FIG. 6: Event signal (interrupt request) and daisy chained event acknowledge (interrupt grant)

1.4 Asynchronous bus transactions

System events

There is another form of communication which requires a physical channel. The behaviour of the running processes will typically be conditionally dependent upon events occurring within the system. Devices must communicate the occurrence of an event to the processor as shown in FIG. 6.

Note that events can occur within the processor as well, For example, the control unit should be capable of detecting an attempt to divide by zero. Such a processor event is typically dealt with by exactly the same mechanism as for system events. The set of system events and that of processor events are collectively known as exceptions.

System events are associated with communication, both internal and external.

Completion or failure of asynchronous communication transactions must be signalled to the processor. A signal that an event has occurred is called an interrupt since it causes the processor to cease executing the "main" program and transfer to an interrupt service routine.

Event protocol

Before a system event can be processed it must first be identified. There are two principal methods…

• Polling

• Vectoring

Event polling means testing each and every event source in some predetermined order (see discussion of event prioritization below). Clearly this will occupy the processor with a task which is not directly getting the system task done. Care must be taken to test the most active sources first to minimize the average time taken to identify an event.

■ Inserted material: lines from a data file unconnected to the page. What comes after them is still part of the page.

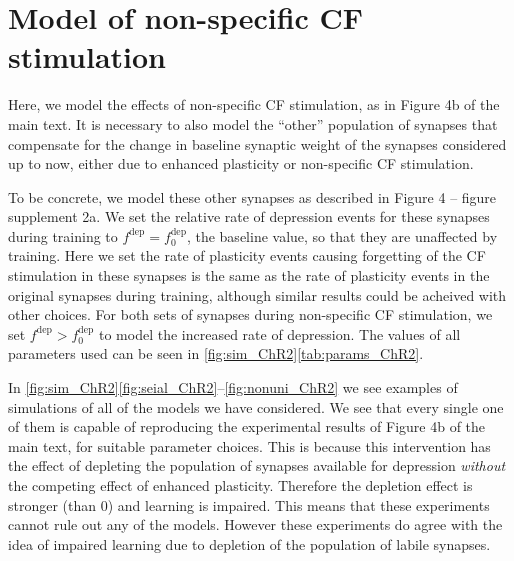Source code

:\documentclass[10pt]{article}
\newcommand{\dep}{^{\text{dep}}}
\newcommand{\norm}{_0}
\newcommand{\chrfig}[1][b]{Figure 4#1 of the main text}
\newcommand{\compfig}[1][a]{Figure 4 -- figure supplement 2#1}
\begin{document}


\section{Model of non-specific CF stimulation}\label{sec:chr2}

Here, we model the effects of non-specific CF stimulation, as in \chrfig.
It is necessary to also model the ``other'' population of synapses that compensate for the change in baseline synaptic weight of the synapses considered up to now, either due to enhanced plasticity or non-specific CF stimulation.

To be concrete, we model these other synapses as described in \compfig.
We set the relative rate of depression events for these synapses during training to $f\dep = f\dep\norm$, \ie the baseline value, so that they are unaffected by training.
Here we set the rate of plasticity events causing forgetting of the CF stimulation in these synapses is the same as the rate of plasticity events in the original synapses during training, although similar results could be acheived with other choices.
For both sets of synapses during non-specific CF stimulation, we set $f\dep > f\dep\norm$ to model the increased rate of depression.
The values of all parameters used can be seen in \autoref{fig:sim_ChR2}\ref{tab:params_ChR2}.

In \autoref{fig:sim_ChR2}\ref{fig:seial_ChR2}--\ref{fig:nonuni_ChR2} we see examples of simulations of all of the models we have considered.
We see that every single one of them is capable of reproducing the experimental results of \chrfig, for suitable parameter choices.
This is because this intervention has the effect of depleting the population of synapses available for depression \emph{without} the competing effect of enhanced plasticity.
Therefore the depletion effect is stronger (than 0) and learning is impaired.
This means that these experiments cannot rule out any of the models.
However these experiments do agree with the idea of impaired learning due to depletion of the population of labile synapses.
\end{document}
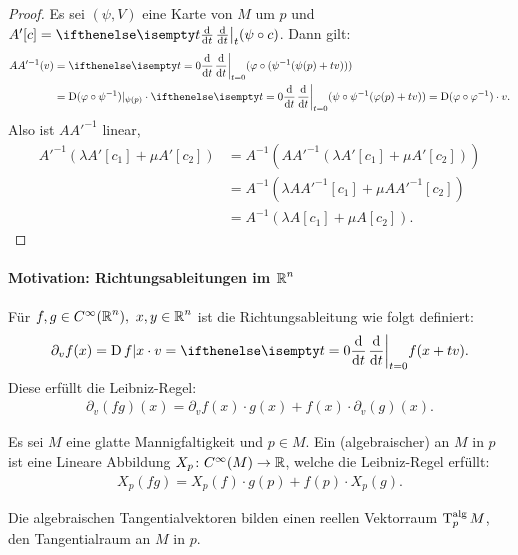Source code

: \begin{proof}
  Es sei $(\psi, V)$ eine Karte von $M$ um $p$ und $A'[c] = \difffrac[t]{}{t}(\psi \circ c)$. Dann gilt:
  \begin{align*}
    A A'^{-1}(v) & = \difffrac[t=0]{}{t}(\varphi \circ (\psi^{-1} (\psi(p) + tv)))\\
    & = \D(\varphi \circ \psi^{-1})|_{\psi(p)} \cdot \difffrac[t=0]{}{t}(\psi \circ \psi^{-1}(\varphi(p) + tv)) = \D (\varphi \circ \varphi^{-1}) \cdot v.
  \end{align*}
  Also ist $A A'^{-1}$ linear,
  \begin{align*}
    A'^{-1}(\lambda A'[c_1] + \mu A'[c_2]) & = A^{-1}(A A'^{-1}(\lambda A'[c_1] + \mu A'[c_2]))\\
    & = A^{-1} (\lambda A A'^{-1}[c_1] + \mu A A'^{-1} [c_2])\\
    & = A^{-1}(\lambda A [c_1] + \mu A [c_2]).
  \end{align*}
\end{proof}



\paragraph{Motivation: Richtungsableitungen im $\operatorname{\mathbb{R}}^n$}\hfill
\begin{bem}
  
  Für $f,g \in C^{\infty}(\operatorname{\mathbb{R}}^n), \ x,y \in \operatorname{\mathbb{R}}^n$ ist die Richtungsableitung wie folgt definiert:
  \begin{align*}
    \partial_vf(x) = \D f|x \cdot v = \difffrac[t=0]{}{t}f(x+tv).
  \end{align*}
  Diese erfüllt die Leibniz-Regel:
  \begin{align*}
    \partial_v(fg)(x) = \partial_vf(x)\cdot g(x) + f(x) \cdot \partial_v(g)(x).
  \end{align*}
\end{bem}

\begin{dfn}
  Es sei $M$ eine glatte Mannigfaltigkeit und $p\in M$. Ein (algebraischer)  an $M$ in $p$ ist eine Lineare Abbildung $X_p \colon C^{\infty}(M) \to \operatorname{\mathbb{R}}$, welche die Leibniz-Regel erfüllt:
  \begin{align*}
    X_p(fg) = X_p(f) \cdot g(p) + f(p) \cdot X_p(g).
  \end{align*}

  Die algebraischen Tangentialvektoren bilden einen reellen Vektorraum $\operatorname{T}_p^{\text{alg}}M$, den Tangentialraum an $M$ in $p$.
\end{dfn}


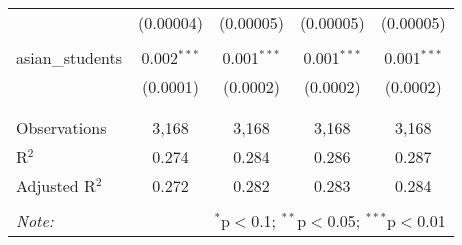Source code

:\begin{table}[!htbp]
\begin{tabular}{@{\extracolsep{-2pt}}lcccc}
  & (0.00004) & (0.00005) & (0.00005) & (0.00005) \\ 
  & & & & \\ 
 asian\_students & 0.002$^{***}$ & 0.001$^{***}$ & 0.001$^{***}$ & 0.001$^{***}$ \\ 
  & (0.0001) & (0.0002) & (0.0002) & (0.0002) \\ 
  & & & & \\ 
\hline \\[-1.8ex] 
Observations & 3,168 & 3,168 & 3,168 & 3,168 \\ 
R$^{2}$ & 0.274 & 0.284 & 0.286 & 0.287 \\ 
Adjusted R$^{2}$ & 0.272 & 0.282 & 0.283 & 0.284 \\ 
\hline 
\hline \\[-1.8ex] 
\textit{Note:}  & \multicolumn{4}{r}{$^{*}$p$<$0.1; $^{**}$p$<$0.05; $^{***}$p$<$0.01} \\ 
\end{tabular} 
\end{table} 
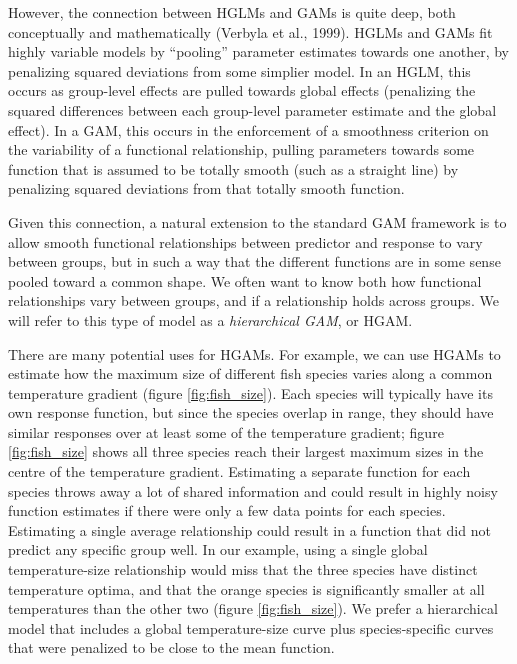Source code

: \documentclass[12pt]{article}
\begin{document}
However, the connection between HGLMs and GAMs is quite deep, both
conceptually and mathematically (Verbyla et al., 1999). HGLMs and GAMs
fit highly variable models by ``pooling'' parameter estimates towards
one another, by penalizing squared deviations from some simplier model.
In an HGLM, this occurs as group-level effects are pulled towards global
effects (penalizing the squared differences between each group-level
parameter estimate and the global effect). In a GAM, this occurs in the
enforcement of a smoothness criterion on the variability of a functional
relationship, pulling parameters towards some function that is assumed
to be totally smooth (such as a straight line) by penalizing squared
deviations from that totally smooth function.

Given this connection, a natural extension to the standard GAM framework
is to allow smooth functional relationships between predictor and
response to vary between groups, but in such a way that the different
functions are in some sense pooled toward a common shape. We often want
to know both how functional relationships vary between groups, and if a
relationship holds across groups. We will refer to this type of model as
a \emph{hierarchical GAM}, or HGAM.

There are many potential uses for HGAMs. For example, we can use HGAMs
to estimate how the maximum size of different fish species varies along
a common temperature gradient (figure \ref{fig:fish_size}). Each species
will typically have its own response function, but since the species
overlap in range, they should have similar responses over at least some
of the temperature gradient; figure \ref{fig:fish_size} shows all three
species reach their largest maximum sizes in the centre of the
temperature gradient. Estimating a separate function for each species
throws away a lot of shared information and could result in highly noisy
function estimates if there were only a few data points for each
species. Estimating a single average relationship could result in a
function that did not predict any specific group well. In our example,
using a single global temperature-size relationship would miss that the
three species have distinct temperature optima, and that the orange
species is significantly smaller at all temperatures than the other two
(figure \ref{fig:fish_size}). We prefer a hierarchical model that
includes a global temperature-size curve plus species-specific curves
that were penalized to be close to the mean function.
\end{document}
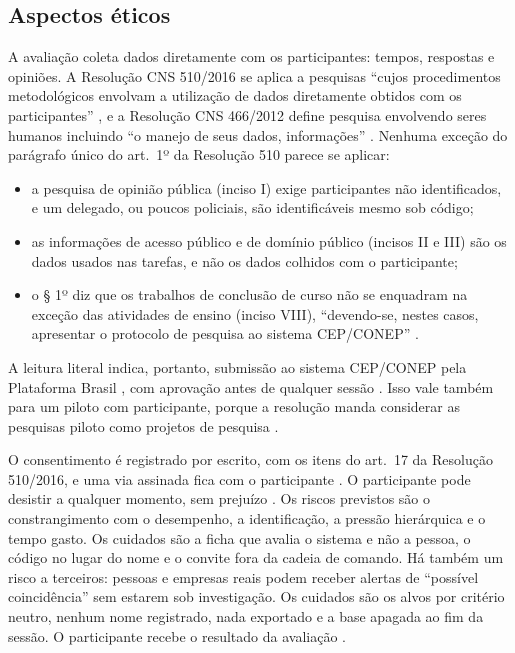 \subsection{Aspectos éticos}
\label{sec:avaliacao-etica}

A avaliação coleta dados diretamente com os participantes: tempos, respostas
e opiniões. A Resolução CNS 510/2016 se aplica a pesquisas ``cujos
procedimentos metodológicos envolvam a utilização de dados diretamente
obtidos com os participantes'' \cite[art.~1º]{cns2016res510}, e a Resolução
CNS 466/2012 define pesquisa envolvendo seres humanos incluindo ``o manejo
de seus dados, informações'' \cite[II.14]{cns2012res466}. Nenhuma exceção do
parágrafo único do art.~1º da Resolução 510 parece se aplicar:
\begin{itemize}
	\item a pesquisa de opinião pública (inciso I) exige participantes não
	identificados, e um delegado, ou poucos policiais, são identificáveis
	mesmo sob código;
	\item as informações de acesso público e de domínio público (incisos II e
	III) são os dados usados nas tarefas, e não os dados colhidos com o
	participante;
	\item o § 1º diz que os trabalhos de conclusão de curso não se enquadram
	na exceção das atividades de ensino (inciso VIII), ``devendo-se, nestes
	casos, apresentar o protocolo de pesquisa ao sistema CEP/CONEP''
	\cite[art.~1º, § 1º]{cns2016res510}.
\end{itemize}
A leitura literal indica, portanto, submissão ao sistema CEP/CONEP pela
Plataforma Brasil \cite[art.~23]{cns2016res510}, com aprovação antes de
qualquer sessão \cite[art.~28, I]{cns2016res510}. Isso vale também para um
piloto com participante, porque a resolução manda considerar as pesquisas
piloto como projetos de pesquisa \cite[art.~2º, XII]{cns2016res510}.

O consentimento é registrado por escrito, com os itens do art.~17 da
Resolução 510/2016, e uma via assinada fica com o participante
\cite[art.~17, § 3º]{cns2016res510}. O participante pode desistir a
qualquer momento, sem prejuízo \cite[art.~9º, II]{cns2016res510}. Os riscos
previstos são o constrangimento com o desempenho, a identificação, a pressão
hierárquica e o tempo gasto. Os cuidados são a ficha que avalia o sistema e
não a pessoa, o código no lugar do nome e o convite fora da cadeia de
comando. Há também um risco a terceiros: pessoas e empresas reais podem
receber alertas de ``possível coincidência'' sem estarem sob investigação. Os
cuidados são os alvos por critério neutro, nenhum nome registrado, nada
exportado e a base apagada ao fim da sessão. O participante recebe o
resultado da avaliação \cite[art.~17, VI]{cns2016res510}.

Given a pure signal, there exists no choice but polling to identify an event.

Commonplace in contemporary system architectures is a more sophisticated protocol which includes transmission of the event identity by the source.

Whether or not a running process on the processor will be interrupted or not depends on the event which caused the attempted interrupt. The interrupt signal is thus more properly referred to as an interrupt request. In order to decide whether interruption will indeed occur, the event protocol of the system must include some form of arbitration. If no event is currently being serviced, the request will be successful and an interrupt grant signal be returned.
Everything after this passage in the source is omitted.